Tuesday, March 30, 2010

How configuring storage with Volume GUID works in Failover clustering

There is couple of new features and architectural changes in failover clustering and I am going to talk about new functionality of using Volume GUIDs instead of drive letters in this talk. You are recommended to apply this patch for this increased functionality.

951308 Increased functionality and virtual machine control in the Windows Server 2008 Failover Cluster Management console for the Hyper-V role [This is not required for server 2008 R2]

http://support.microsoft.com/default.aspx?scid=kb;EN-US;951308

Let’s see how this works behind the scene, so let’s dig in to find out what happens in the background. I have a 2 node Hyper-v cluster with Node and file share majority as the quorum model. To investigate this Guid behavior I presented new storage disk to my cluster and noticed the view in disk management, Failover cluster admin console, {HKEY_LOCAL_MACHINE\SYSTEM\MountedDevices} mounted devices registry key and mountvol.exe output. Node 1 is the current owner of this disk. On Node 1, we can observe that the newly presented disk shows up as disk 4 in disk management.msc with drive letter H:\ but in failover cluster admin console it appears as cluster disk 5, so there is no co-relation between two and we should not be confused about it. (See fig 1)


On node 2 the disk got the next available drive letter which is F:\ and got its own unique Volume GUID. So we see both nodes have got different local Volume GUIDs for same disk .Till now it is all expected as every machine should have its own GUID for a disk and they picked the next available drive letter on node 2 so all looks good so far (see fig 2)

FIG 1


                                                                 FIG 2

Now I went ahead and removed the drive letter so that we can use this disk with GUID (see fig 3)

FIG 3

This is what I observed (see fig 4) in failover cluster admin console…its displaying Cluster Volume GUID for the disk which is same as the disk’s Local Volume GUID of node 1 (remember node 1 owns the disk). On node 1 in mountvol.exe output we see a fresh new entry with modifier “no mount points” which was not there earlier. This shows that this disk is not using a drive letter now. On node 2 we don’t see any change on either mountvol.exe output or mounted devices registry key as seen in fig 5.
FIG 5

Now I opened Hyper-V console on Node 1 and created a virtual machine named “Guid behavior” as shown in fig 6. Here we provide the path using Volume GUID. As I am going to create a highly available Virtual machine later on, I will use the Volume GUID displayed in Failover cluster admin console for cluster disk 5 which is the recommended way of creating a highly available VM. (We will come to know why this is recommended way later in the blog)


FIG 6

However the question arises that the Volume GUID displayed in failover cluster admin console is same as local Volume GUID on node 1 however we have no reference of this Volume GUID on node 2. So when this highly available VM will move or failover to node 2 what will happen? How will it come online as node 2 has no idea of this Volume GUID showing up in failover cluster admin console…let’s see what happen.

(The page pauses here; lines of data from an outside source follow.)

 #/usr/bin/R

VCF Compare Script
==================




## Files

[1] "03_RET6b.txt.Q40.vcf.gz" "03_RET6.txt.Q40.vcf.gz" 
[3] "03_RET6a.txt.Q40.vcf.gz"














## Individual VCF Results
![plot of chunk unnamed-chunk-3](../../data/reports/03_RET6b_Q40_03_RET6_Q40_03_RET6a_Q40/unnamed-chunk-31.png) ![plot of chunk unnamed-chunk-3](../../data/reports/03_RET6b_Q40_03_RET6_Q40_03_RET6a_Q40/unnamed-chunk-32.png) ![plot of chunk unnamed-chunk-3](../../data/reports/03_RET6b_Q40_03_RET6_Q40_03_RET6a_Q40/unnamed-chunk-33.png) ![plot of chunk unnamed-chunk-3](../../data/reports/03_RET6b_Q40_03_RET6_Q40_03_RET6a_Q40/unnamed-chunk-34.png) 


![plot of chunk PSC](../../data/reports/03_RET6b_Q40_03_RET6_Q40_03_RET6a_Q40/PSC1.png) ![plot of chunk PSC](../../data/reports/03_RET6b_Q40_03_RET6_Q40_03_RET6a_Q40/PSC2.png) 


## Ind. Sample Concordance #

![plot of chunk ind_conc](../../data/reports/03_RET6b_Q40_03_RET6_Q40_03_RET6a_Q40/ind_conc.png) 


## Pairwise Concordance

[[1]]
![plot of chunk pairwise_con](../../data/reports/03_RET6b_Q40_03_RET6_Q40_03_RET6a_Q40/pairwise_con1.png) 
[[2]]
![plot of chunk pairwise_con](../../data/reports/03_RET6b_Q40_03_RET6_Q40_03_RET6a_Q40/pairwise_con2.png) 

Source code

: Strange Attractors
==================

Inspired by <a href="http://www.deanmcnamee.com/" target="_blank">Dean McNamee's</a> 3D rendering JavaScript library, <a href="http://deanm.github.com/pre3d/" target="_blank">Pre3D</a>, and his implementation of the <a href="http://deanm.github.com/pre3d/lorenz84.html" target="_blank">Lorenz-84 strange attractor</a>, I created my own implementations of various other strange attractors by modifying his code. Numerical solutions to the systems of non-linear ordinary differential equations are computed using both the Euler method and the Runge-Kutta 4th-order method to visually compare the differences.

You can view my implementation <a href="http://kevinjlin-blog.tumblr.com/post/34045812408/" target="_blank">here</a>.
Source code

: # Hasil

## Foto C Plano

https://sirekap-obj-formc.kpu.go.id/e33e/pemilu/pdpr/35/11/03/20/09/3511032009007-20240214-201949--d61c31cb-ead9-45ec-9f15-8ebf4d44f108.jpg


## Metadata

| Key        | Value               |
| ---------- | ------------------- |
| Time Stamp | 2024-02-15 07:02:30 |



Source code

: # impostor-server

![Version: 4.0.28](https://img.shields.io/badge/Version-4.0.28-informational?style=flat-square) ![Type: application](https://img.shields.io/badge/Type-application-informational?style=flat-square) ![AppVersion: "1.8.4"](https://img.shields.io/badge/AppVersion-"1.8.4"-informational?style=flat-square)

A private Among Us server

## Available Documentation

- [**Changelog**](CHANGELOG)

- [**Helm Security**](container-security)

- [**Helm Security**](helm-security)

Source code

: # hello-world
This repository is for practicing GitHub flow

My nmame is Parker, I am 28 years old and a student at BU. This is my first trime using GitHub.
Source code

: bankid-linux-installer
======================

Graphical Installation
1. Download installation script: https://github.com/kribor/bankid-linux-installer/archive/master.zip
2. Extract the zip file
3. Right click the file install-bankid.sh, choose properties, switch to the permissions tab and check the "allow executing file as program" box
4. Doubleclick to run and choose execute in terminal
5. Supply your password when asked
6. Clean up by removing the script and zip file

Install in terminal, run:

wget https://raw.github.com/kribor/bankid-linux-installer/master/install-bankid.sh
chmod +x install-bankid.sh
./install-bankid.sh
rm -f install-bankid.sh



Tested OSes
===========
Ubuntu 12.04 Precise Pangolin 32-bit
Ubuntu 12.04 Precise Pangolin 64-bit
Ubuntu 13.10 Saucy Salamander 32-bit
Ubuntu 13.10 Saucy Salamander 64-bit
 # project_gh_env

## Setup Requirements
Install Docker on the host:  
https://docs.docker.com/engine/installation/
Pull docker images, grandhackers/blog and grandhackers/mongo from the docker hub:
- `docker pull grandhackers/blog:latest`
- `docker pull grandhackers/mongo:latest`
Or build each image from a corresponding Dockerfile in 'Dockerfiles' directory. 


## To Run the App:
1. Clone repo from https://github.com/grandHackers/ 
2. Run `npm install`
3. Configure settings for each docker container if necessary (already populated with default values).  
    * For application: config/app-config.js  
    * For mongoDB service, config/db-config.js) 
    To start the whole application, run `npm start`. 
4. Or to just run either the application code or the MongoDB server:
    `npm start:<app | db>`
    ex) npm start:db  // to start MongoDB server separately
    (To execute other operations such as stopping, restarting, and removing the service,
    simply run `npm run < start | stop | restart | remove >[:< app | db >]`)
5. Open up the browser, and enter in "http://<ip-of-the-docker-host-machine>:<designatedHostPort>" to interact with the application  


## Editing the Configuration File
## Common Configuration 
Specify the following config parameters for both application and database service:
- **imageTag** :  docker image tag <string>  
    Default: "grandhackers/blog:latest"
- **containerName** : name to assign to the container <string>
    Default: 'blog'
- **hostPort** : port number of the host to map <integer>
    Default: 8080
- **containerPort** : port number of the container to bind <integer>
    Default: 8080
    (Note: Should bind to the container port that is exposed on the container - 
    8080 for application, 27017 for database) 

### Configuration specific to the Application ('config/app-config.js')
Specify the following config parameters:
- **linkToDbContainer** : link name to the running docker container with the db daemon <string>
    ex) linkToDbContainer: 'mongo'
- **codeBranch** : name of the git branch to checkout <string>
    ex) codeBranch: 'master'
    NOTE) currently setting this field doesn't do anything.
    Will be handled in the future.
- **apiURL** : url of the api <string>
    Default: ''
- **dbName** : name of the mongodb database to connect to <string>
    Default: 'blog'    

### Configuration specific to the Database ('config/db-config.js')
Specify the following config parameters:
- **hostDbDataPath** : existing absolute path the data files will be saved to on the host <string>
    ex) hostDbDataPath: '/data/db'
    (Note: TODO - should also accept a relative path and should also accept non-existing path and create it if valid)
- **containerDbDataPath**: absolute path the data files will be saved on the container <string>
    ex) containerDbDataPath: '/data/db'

I created a highly available virtual machine service and this is what I observe on node 1 and failover cluster admin console (see fig 7) which is all expected.
 
FIG 7

Now lets see what do we see on node 2 . we still see the exact same information (see fig 8) in mounted devices registry key and mountvol.exe output as seen before. No changes till now. So lets try to move this VM from node 1 to node 2 and lets see what happens….we see that in mounted devices registry key we now see 2 GUIDs for disk with signature 6fd2cfff, one is Local volume GUID which was orginally present on the node 2 before moving VM and other one is Cluster Volume GUID (Cluster replicated actually) which is being displayed in failover cluster admin console and is also the Local Volume GUID of disk with signature 6fd2cfff on node 1. (see fig 9).

So whoever node owns the disk before it was used as highly available disk in cluster will replicate the Volume GUID to all the remaining nodes and then that volume GUID is used by cluster and is known as cluster volume GUID. We will still see the Local Volume GUID on all the nodes along with cluster Volume GUID. You can distinguish between Local Volume GUID and Cluster Volume GUID easily by seeing the Mountvol.exe output as the Cluster Volume GUID will not show up on Node 2 mountvol.exe output however it does show up on node 1.

FIG 8


FIG 9

Well, this completes our discussion for the day and we now know how we can use GUIDs instead of drive letters for configuring storage and how cluster replicates these Volume GUIDs. There is one more word of caution that I have noticed and I will like to share. We can place virtual machine either via Hyper-V or system center virtual machine manager. Now using system center virtual machine manager I placed newly created virtual machine “Guid behavior” on node 1. While creating this virtual machine we have to provide storage for placing .vhd file and as you can see in fig 10, SCVMM picks the Volume GUID information automatically. There are scenarios when it may pick the local volume GUID instead of Cluster Volume GUID and that’s why we recommend that if you are creating highly available VM, make sure that you confirm the GUID used, is the GUID displayed in failover cluster administrator console.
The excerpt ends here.